Dataset items
*****

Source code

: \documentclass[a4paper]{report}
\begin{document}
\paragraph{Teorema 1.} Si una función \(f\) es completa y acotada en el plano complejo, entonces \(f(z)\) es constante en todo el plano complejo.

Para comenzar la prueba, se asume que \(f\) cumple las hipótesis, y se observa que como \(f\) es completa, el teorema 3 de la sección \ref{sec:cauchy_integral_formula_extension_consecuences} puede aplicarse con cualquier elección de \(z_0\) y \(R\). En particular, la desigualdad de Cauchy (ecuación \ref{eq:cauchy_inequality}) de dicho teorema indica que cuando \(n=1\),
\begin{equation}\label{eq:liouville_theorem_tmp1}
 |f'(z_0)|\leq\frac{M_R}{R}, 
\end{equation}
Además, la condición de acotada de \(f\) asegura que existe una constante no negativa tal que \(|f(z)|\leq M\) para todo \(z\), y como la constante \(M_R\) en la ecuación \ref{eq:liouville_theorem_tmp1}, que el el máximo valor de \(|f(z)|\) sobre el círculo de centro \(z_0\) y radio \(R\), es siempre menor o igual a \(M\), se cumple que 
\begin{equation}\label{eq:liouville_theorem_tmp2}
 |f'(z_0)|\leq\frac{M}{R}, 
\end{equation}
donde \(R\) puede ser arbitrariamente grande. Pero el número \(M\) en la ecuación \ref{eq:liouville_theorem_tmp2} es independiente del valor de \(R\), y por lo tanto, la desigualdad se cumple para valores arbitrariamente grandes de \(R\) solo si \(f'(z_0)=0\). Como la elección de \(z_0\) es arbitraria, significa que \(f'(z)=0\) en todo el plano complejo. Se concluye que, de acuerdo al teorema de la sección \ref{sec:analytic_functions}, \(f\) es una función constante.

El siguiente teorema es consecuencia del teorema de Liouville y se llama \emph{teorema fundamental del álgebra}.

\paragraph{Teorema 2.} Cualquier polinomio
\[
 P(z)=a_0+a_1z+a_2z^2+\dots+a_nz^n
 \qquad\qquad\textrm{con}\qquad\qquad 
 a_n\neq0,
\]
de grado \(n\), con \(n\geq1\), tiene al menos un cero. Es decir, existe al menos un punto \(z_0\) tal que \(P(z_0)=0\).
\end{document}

*****

▸ **What needs to be done**
Show every line from the entries above in which the word "complejo" appears.

▸ **Finished exercise**
\paragraph{Teorema 1.} Si una función \(f\) es completa y acotada en el plano complejo, entonces \(f(z)\) es constante en todo el plano complejo.
donde \(R\) puede ser arbitrariamente grande. Pero el número \(M\) en la ecuación \ref{eq:liouville_theorem_tmp2} es independiente del valor de \(R\), y por lo tanto, la desigualdad se cumple para valores arbitrariamente grandes de \(R\) solo si \(f'(z_0)=0\). Como la elección de \(z_0\) es arbitraria, significa que \(f'(z)=0\) en todo el plano complejo. Se concluye que, de acuerdo al teorema de la sección \ref{sec:analytic_functions}, \(f\) es una función constante.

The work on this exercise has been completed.